Occupational Exposure to Petroleum Products and Allergic Rhinitis
Yes, exposure to petroleum distillates, kerosene, isopropanol, aromatic naphtha, and other industrial chemicals can cause allergic rhinitis through irritant mechanisms and potentially through immunologic sensitization. The evidence supports that workplace chemical exposures can induce or aggravate rhinitis symptoms through multiple pathways.

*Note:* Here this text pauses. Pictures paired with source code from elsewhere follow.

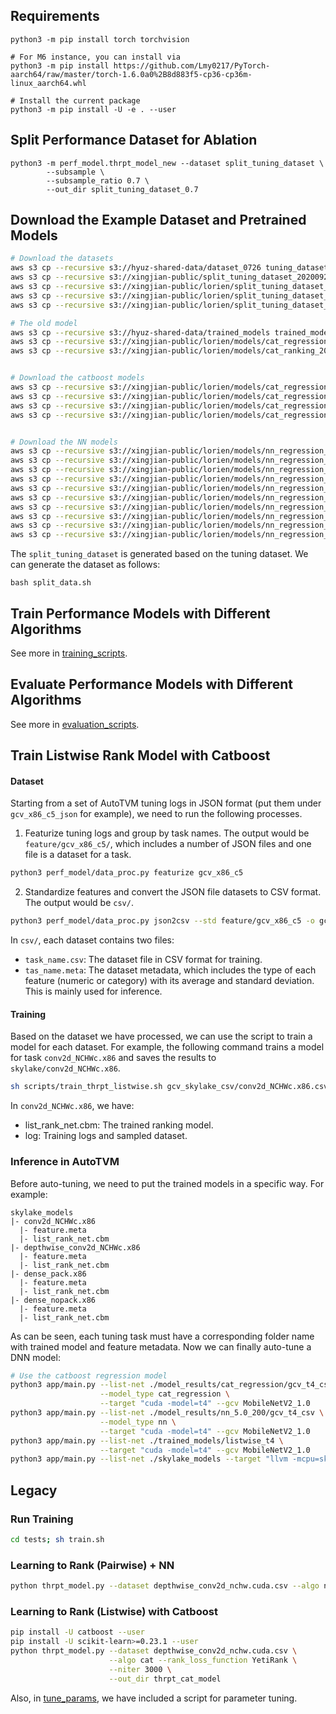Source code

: ## Requirements

```
python3 -m pip install torch torchvision

# For M6 instance, you can install via
python3 -m pip install https://github.com/Lmy0217/PyTorch-aarch64/raw/master/torch-1.6.0a0%2B8d883f5-cp36-cp36m-linux_aarch64.whl

# Install the current package
python3 -m pip install -U -e . --user 
```

## Split Performance Dataset for Ablation

```
python3 -m perf_model.thrpt_model_new --dataset split_tuning_dataset \
        --subsample \
        --subsample_ratio 0.7 \
        --out_dir split_tuning_dataset_0.7
```

## Download the Example Dataset and Pretrained Models

```bash
# Download the datasets
aws s3 cp --recursive s3://hyuz-shared-data/dataset_0726 tuning_dataset
aws s3 cp --recursive s3://xingjian-public/split_tuning_dataset_20200920 split_tuning_dataset
aws s3 cp --recursive s3://xingjian-public/lorien/split_tuning_dataset_0.3_20201001 split_tuning_dataset_0.3
aws s3 cp --recursive s3://xingjian-public/lorien/split_tuning_dataset_0.5_20201001 split_tuning_dataset_0.5
aws s3 cp --recursive s3://xingjian-public/lorien/split_tuning_dataset_0.7_20201001 split_tuning_dataset_0.7

# The old model
aws s3 cp --recursive s3://hyuz-shared-data/trained_models trained_models
aws s3 cp --recursive s3://xingjian-public/lorien/models/cat_regression_20200923/ model_results/cat_regression
aws s3 cp --recursive s3://xingjian-public/lorien/models/cat_ranking_20200923/ model_results/cat_ranking


# Download the catboost models
aws s3 cp --recursive s3://xingjian-public/lorien/models/cat_regression_5000_split0.5_20201001/ model_results/cat_regression_split0.3
aws s3 cp --recursive s3://xingjian-public/lorien/models/cat_regression_5000_split0.5_20201001/ model_results/cat_regression_split0.5
aws s3 cp --recursive s3://xingjian-public/lorien/models/cat_regression_5000_split0.7_20201001/ model_results/cat_regression_split0.7
aws s3 cp --recursive s3://xingjian-public/lorien/models/cat_regression_5000_split1_20201001/ model_results/cat_regression_split1


# Download the NN models
aws s3 cp --recursive s3://xingjian-public/lorien/models/nn_regression_-1_1000_512_3_0.1_1_earlystop_20201001/ model_results/nn_regression_-1_1000_512_3_0.1_1_earlystop
aws s3 cp --recursive s3://xingjian-public/lorien/models/nn_regression_2_1000_512_3_0.1_1_earlystop_20201001/ model_results/nn_regression_2_1000_512_3_0.1_1_earlystop
aws s3 cp --recursive s3://xingjian-public/lorien/models/nn_regression_split0.3_-1_1000_512_3_0.1_0_20201002/ model_results/nn_regression_split0.3_-1_1000_512_3_0.1_0
aws s3 cp --recursive s3://xingjian-public/lorien/models/nn_regression_split0.3_-1_1000_512_3_0.1_1_20201002/ model_results/nn_regression_split0.3_-1_1000_512_3_0.1_1
aws s3 cp --recursive s3://xingjian-public/lorien/models/nn_regression_split0.5_-1_1000_512_3_0.1_0_20201002/ model_results/nn_regression_split0.5_-1_1000_512_3_0.1_0
aws s3 cp --recursive s3://xingjian-public/lorien/models/nn_regression_split0.5_-1_1000_512_3_0.1_1_20201002/ model_results/nn_regression_split0.5_-1_1000_512_3_0.1_1
aws s3 cp --recursive s3://xingjian-public/lorien/models/nn_regression_split0.7_-1_1000_512_3_0.1_0_20201002/ model_results/nn_regression_split0.7_-1_1000_512_3_0.1_0
aws s3 cp --recursive s3://xingjian-public/lorien/models/nn_regression_split0.7_-1_1000_512_3_0.1_1_20201002/ model_results/nn_regression_split0.7_-1_1000_512_3_0.1_1
aws s3 cp --recursive s3://xingjian-public/lorien/models/nn_regression_split1_-1_1000_512_3_0.1_0_20201002/ model_results/nn_regression_split1_-1_1000_512_3_0.1_0
aws s3 cp --recursive s3://xingjian-public/lorien/models/nn_regression_split1_-1_1000_512_3_0.1_1_20201002/ model_results/nn_regression_split1_-1_1000_512_3_0.1_1
```

The `split_tuning_dataset` is generated based on the tuning dataset. We can generate the dataset as follows:
```
bash split_data.sh
```

## Train Performance Models with Different Algorithms 
See more in [training_scripts](./training_scripts).

## Evaluate Performance Models with Different Algorithms 
See more in [evaluation_scripts](./training_scripts).

## Train Listwise Rank Model with Catboost

#### Dataset

Starting from a set of AutoTVM tuning logs in JSON format (put them under `gcv_x86_c5_json` for example),
we need to run the following processes.

1. Featurize tuning logs and group by task names. The output would be `feature/gcv_x86_c5/`,
which includes a number of JSON files and one file is a dataset for a task.

```bash
python3 perf_model/data_proc.py featurize gcv_x86_c5
```

2. Standardize features and convert the JSON file datasets to CSV format.
The output would be `csv/`.

```bash
python3 perf_model/data_proc.py json2csv --std feature/gcv_x86_c5 -o gcv_skylake_csv
```

In `csv/`, each dataset contains two files:
- `task_name.csv`: The dataset file in CSV format for training.
- `tas_name.meta`: The dataset metadata, which includes the type of each feature (numeric or category) with its average and standard deviation. This is mainly used for inference.

#### Training

Based on the dataset we have processed, we can use the script to train a model for each dataset.
For example, the following command trains a model for task `conv2d_NCHWc.x86` and saves the results to `skylake/conv2d_NCHWc.x86`.

```bash
sh scripts/train_thrpt_listwise.sh gcv_skylake_csv/conv2d_NCHWc.x86.csv skylake
```

In `conv2d_NCHWc.x86`, we have:
- list_rank_net.cbm: The trained ranking model.
- log: Training logs and sampled dataset.

### Inference in AutoTVM

Before auto-tuning, we need to put the trained models in a specific way. For example:

```
skylake_models
|- conv2d_NCHWc.x86
  |- feature.meta
  |- list_rank_net.cbm
|- depthwise_conv2d_NCHWc.x86
  |- feature.meta
  |- list_rank_net.cbm
|- dense_pack.x86
  |- feature.meta
  |- list_rank_net.cbm
|- dense_nopack.x86
  |- feature.meta
  |- list_rank_net.cbm
```

As can be seen, each tuning task must have a corresponding folder name with trained model and feature metadata.
Now we can finally auto-tune a DNN model:

```bash
# Use the catboost regression model
python3 app/main.py --list-net ./model_results/cat_regression/gcv_t4_csv \
                    --model_type cat_regression \
                    --target "cuda -model=t4" --gcv MobileNetV2_1.0
python3 app/main.py --list-net ./model_results/nn_5.0_200/gcv_t4_csv \
                    --model_type nn \
                    --target "cuda -model=t4" --gcv MobileNetV2_1.0
python3 app/main.py --list-net ./trained_models/listwise_t4 \
                    --target "cuda -model=t4" --gcv MobileNetV2_1.0
python3 app/main.py --list-net ./skylake_models --target "llvm -mcpu=skylake-avx512" --gcv MobileNetV2_1.0
```

## Legacy

### Run Training

```bash
cd tests; sh train.sh
```


### Learning to Rank (Pairwise) + NN

```bash
python thrpt_model.py --dataset depthwise_conv2d_nchw.cuda.csv --algo nn --gpus 0 --out_dir thrpt_nn_model
```

### Learning to Rank (Listwise) with Catboost

```bash
pip install -U catboost --user
pip install -U scikit-learn>=0.23.1 --user
python thrpt_model.py --dataset depthwise_conv2d_nchw.cuda.csv \
                      --algo cat --rank_loss_function YetiRank \
                      --niter 3000 \
                      --out_dir thrpt_cat_model
```

Also, in [tune_params](tune_params), we have included a script for parameter tuning.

Mechanisms of Chemical-Induced Rhinitis
Occupational rhinitis can develop through two main mechanisms:
Irritant-induced rhinitis:
- Low-level workplace respiratory irritant exposures can induce cough and rhinitis through mucous membrane irritation 1
- Chemicals such as solvents can cause upper airway irritation 1
- This is sometimes referred to as Reactive Upper Airways Dysfunction Syndrome (RUDS) when triggered by high-level exposure to irritants 1
Allergic occupational rhinitis:
Evidence for Specific Chemicals
Among the chemicals mentioned in your question:
Kerosene: Research has shown an increased risk of allergic sensitization and rhinitis symptoms associated with kerosene fuel use 2. A study in Ethiopia found that kerosene use was significantly related to rhinitis with an adjusted odds ratio of 2.06 (95% CI: 1.46 to 2.91) 2
Jet fuels (including Jet-A): These are kerosene-based hydrocarbon fuels containing complex mixtures of aliphatic and aromatic hydrocarbons, including potential toxicants like benzene, toluene, and xylenes 3
Tricresyl phosphate: Found in jet engine oil and hydraulic fluid, exposure to this chemical has been detected in jet airplane passengers 4, though the specific link to rhinitis is less established
Clinical Presentation
Patients with occupational rhinitis typically present with:
- Nasal congestion
- Rhinorrhea (runny nose)
- Sneezing
- Nasal pruritus (itching)
- Symptoms that are temporally related to workplace exposure 1
- Improvement of symptoms when away from the workplace 1
Diagnosis
Diagnosis of occupational rhinitis related to these exposures requires:
- Establishing a temporal relationship between exposure and symptoms
- Demonstrating that the substance is present in sufficient concentration in the environment 1
- Ruling out other potential causes of symptoms 1
- In allergic mechanisms, skin prick testing or specific IgE testing may confirm sensitization (though this is often not possible for chemical sensitizers) 1
Management
The optimal management approach includes:
Primary intervention: Avoidance of the occupational trigger by:
- Modifying the workplace
- Using appropriate filtering masks
- Removing the patient from the adverse exposure 1
Pharmacologic therapy:
- Intranasal corticosteroids for daily use
- Antihistamines (preferably second-generation) for symptom control
- Intranasal cromolyn administered before anticipated exposure 1
Important Considerations
- An asymptomatic latency period of exposure lasting weeks to years often precedes the development of work-related symptoms 1
- Occupational rhinitis may coexist with occupational asthma, especially with high-molecular-weight sensitizers 1
- The prevalence of occupational rhinitis varies by industry and exposure type 1
- Chemical exposures can induce both allergic and non-allergic forms of rhinitis 1
Preventive Measures
- Ensure adequate ventilation in workplaces where these chemicals are used
- Use appropriate personal protective equipment
- Implement regular monitoring of air quality in workplaces with these exposures
- Provide worker education about potential symptoms and when to seek medical attention
Early recognition and intervention are critical to prevent progression to more severe disease and to minimize impact on quality of life and work performance.